TASK:
What you give back should match the entries below character for character.

WORKING DATA:
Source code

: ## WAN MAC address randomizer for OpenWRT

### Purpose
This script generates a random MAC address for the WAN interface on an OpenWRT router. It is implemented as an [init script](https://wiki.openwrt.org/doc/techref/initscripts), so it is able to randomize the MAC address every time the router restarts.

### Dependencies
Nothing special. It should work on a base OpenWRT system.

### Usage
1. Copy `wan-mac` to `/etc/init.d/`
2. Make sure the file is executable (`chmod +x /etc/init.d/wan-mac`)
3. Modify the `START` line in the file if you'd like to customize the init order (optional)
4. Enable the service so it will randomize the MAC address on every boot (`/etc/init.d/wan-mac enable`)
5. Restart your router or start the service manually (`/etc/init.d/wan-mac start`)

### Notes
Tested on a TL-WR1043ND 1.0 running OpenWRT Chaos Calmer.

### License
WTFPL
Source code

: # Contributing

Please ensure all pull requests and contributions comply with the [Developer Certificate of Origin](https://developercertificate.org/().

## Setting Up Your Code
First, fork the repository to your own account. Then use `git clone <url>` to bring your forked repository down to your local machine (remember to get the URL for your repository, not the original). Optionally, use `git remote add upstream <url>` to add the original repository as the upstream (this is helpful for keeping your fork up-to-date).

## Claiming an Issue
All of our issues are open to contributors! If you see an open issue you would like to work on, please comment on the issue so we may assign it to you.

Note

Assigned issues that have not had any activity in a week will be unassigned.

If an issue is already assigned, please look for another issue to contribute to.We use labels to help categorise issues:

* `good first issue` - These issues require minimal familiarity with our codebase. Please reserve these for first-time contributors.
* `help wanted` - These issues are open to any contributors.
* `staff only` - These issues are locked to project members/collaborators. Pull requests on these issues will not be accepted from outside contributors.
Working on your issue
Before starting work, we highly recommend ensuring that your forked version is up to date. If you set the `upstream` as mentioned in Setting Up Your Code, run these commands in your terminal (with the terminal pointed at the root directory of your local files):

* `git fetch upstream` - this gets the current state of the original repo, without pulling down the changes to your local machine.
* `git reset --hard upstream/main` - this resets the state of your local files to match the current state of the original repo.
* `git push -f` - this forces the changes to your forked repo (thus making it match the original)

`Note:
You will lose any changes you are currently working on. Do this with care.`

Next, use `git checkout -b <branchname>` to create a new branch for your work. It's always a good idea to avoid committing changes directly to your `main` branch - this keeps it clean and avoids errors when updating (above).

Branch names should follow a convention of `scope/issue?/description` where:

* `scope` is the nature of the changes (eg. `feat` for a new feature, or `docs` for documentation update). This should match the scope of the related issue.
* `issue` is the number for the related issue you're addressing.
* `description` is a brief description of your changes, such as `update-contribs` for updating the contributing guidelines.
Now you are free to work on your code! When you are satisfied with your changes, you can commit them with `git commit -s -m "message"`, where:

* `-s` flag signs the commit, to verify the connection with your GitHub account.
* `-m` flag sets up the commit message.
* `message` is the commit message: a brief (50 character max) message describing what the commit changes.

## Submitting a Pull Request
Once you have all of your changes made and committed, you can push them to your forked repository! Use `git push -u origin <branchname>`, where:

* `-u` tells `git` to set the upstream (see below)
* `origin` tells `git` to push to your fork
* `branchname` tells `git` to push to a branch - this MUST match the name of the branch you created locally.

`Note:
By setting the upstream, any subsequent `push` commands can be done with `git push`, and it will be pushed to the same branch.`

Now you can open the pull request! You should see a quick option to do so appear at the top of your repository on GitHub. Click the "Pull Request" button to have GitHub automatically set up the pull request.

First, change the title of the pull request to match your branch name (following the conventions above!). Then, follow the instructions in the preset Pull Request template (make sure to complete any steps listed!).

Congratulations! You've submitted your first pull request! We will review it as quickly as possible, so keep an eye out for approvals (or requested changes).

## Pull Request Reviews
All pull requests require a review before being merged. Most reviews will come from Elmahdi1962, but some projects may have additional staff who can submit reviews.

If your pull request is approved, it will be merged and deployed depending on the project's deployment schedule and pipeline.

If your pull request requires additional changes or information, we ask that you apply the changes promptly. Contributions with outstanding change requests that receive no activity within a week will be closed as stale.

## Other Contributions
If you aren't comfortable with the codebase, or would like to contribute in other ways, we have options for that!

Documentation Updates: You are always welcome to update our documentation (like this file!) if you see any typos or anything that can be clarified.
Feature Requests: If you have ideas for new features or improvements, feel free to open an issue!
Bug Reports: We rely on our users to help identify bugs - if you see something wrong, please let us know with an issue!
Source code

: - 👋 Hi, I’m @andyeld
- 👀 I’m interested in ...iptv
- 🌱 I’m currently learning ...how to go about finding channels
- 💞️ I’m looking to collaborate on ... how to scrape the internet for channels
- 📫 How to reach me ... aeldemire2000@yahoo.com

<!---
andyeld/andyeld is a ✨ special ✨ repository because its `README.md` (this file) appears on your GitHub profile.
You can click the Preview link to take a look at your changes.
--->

WRITTEN ANSWER:
Source code

: ## WAN MAC address randomizer for OpenWRT

### Purpose
This script generates a random MAC address for the WAN interface on an OpenWRT router. It is implemented as an [init script](https://wiki.openwrt.org/doc/techref/initscripts), so it is able to randomize the MAC address every time the router restarts.

### Dependencies
Nothing special. It should work on a base OpenWRT system.

### Usage
1. Copy `wan-mac` to `/etc/init.d/`
2. Make sure the file is executable (`chmod +x /etc/init.d/wan-mac`)
3. Modify the `START` line in the file if you'd like to customize the init order (optional)
4. Enable the service so it will randomize the MAC address on every boot (`/etc/init.d/wan-mac enable`)
5. Restart your router or start the service manually (`/etc/init.d/wan-mac start`)

### Notes
Tested on a TL-WR1043ND 1.0 running OpenWRT Chaos Calmer.

### License
WTFPL
Source code

: # Contributing

Please ensure all pull requests and contributions comply with the [Developer Certificate of Origin](https://developercertificate.org/().

## Setting Up Your Code
First, fork the repository to your own account. Then use `git clone <url>` to bring your forked repository down to your local machine (remember to get the URL for your repository, not the original). Optionally, use `git remote add upstream <url>` to add the original repository as the upstream (this is helpful for keeping your fork up-to-date).

## Claiming an Issue
All of our issues are open to contributors! If you see an open issue you would like to work on, please comment on the issue so we may assign it to you.

Note

Assigned issues that have not had any activity in a week will be unassigned.

If an issue is already assigned, please look for another issue to contribute to.We use labels to help categorise issues:

* `good first issue` - These issues require minimal familiarity with our codebase. Please reserve these for first-time contributors.
* `help wanted` - These issues are open to any contributors.
* `staff only` - These issues are locked to project members/collaborators. Pull requests on these issues will not be accepted from outside contributors.
Working on your issue
Before starting work, we highly recommend ensuring that your forked version is up to date. If you set the `upstream` as mentioned in Setting Up Your Code, run these commands in your terminal (with the terminal pointed at the root directory of your local files):

* `git fetch upstream` - this gets the current state of the original repo, without pulling down the changes to your local machine.
* `git reset --hard upstream/main` - this resets the state of your local files to match the current state of the original repo.
* `git push -f` - this forces the changes to your forked repo (thus making it match the original)

`Note:
You will lose any changes you are currently working on. Do this with care.`

Next, use `git checkout -b <branchname>` to create a new branch for your work. It's always a good idea to avoid committing changes directly to your `main` branch - this keeps it clean and avoids errors when updating (above).

Branch names should follow a convention of `scope/issue?/description` where:

* `scope` is the nature of the changes (eg. `feat` for a new feature, or `docs` for documentation update). This should match the scope of the related issue.
* `issue` is the number for the related issue you're addressing.
* `description` is a brief description of your changes, such as `update-contribs` for updating the contributing guidelines.
Now you are free to work on your code! When you are satisfied with your changes, you can commit them with `git commit -s -m "message"`, where:

* `-s` flag signs the commit, to verify the connection with your GitHub account.
* `-m` flag sets up the commit message.
* `message` is the commit message: a brief (50 character max) message describing what the commit changes.

## Submitting a Pull Request
Once you have all of your changes made and committed, you can push them to your forked repository! Use `git push -u origin <branchname>`, where:

* `-u` tells `git` to set the upstream (see below)
* `origin` tells `git` to push to your fork
* `branchname` tells `git` to push to a branch - this MUST match the name of the branch you created locally.

`Note:
By setting the upstream, any subsequent `push` commands can be done with `git push`, and it will be pushed to the same branch.`

Now you can open the pull request! You should see a quick option to do so appear at the top of your repository on GitHub. Click the "Pull Request" button to have GitHub automatically set up the pull request.

First, change the title of the pull request to match your branch name (following the conventions above!). Then, follow the instructions in the preset Pull Request template (make sure to complete any steps listed!).

Congratulations! You've submitted your first pull request! We will review it as quickly as possible, so keep an eye out for approvals (or requested changes).

## Pull Request Reviews
All pull requests require a review before being merged. Most reviews will come from Elmahdi1962, but some projects may have additional staff who can submit reviews.

If your pull request is approved, it will be merged and deployed depending on the project's deployment schedule and pipeline.

If your pull request requires additional changes or information, we ask that you apply the changes promptly. Contributions with outstanding change requests that receive no activity within a week will be closed as stale.

## Other Contributions
If you aren't comfortable with the codebase, or would like to contribute in other ways, we have options for that!

Documentation Updates: You are always welcome to update our documentation (like this file!) if you see any typos or anything that can be clarified.
Feature Requests: If you have ideas for new features or improvements, feel free to open an issue!
Bug Reports: We rely on our users to help identify bugs - if you see something wrong, please let us know with an issue!
Source code

: - 👋 Hi, I’m @andyeld
- 👀 I’m interested in ...iptv
- 🌱 I’m currently learning ...how to go about finding channels
- 💞️ I’m looking to collaborate on ... how to scrape the internet for channels
- 📫 How to reach me ... aeldemire2000@yahoo.com

<!---
andyeld/andyeld is a ✨ special ✨ repository because its `README.md` (this file) appears on your GitHub profile.
You can click the Preview link to take a look at your changes.
--->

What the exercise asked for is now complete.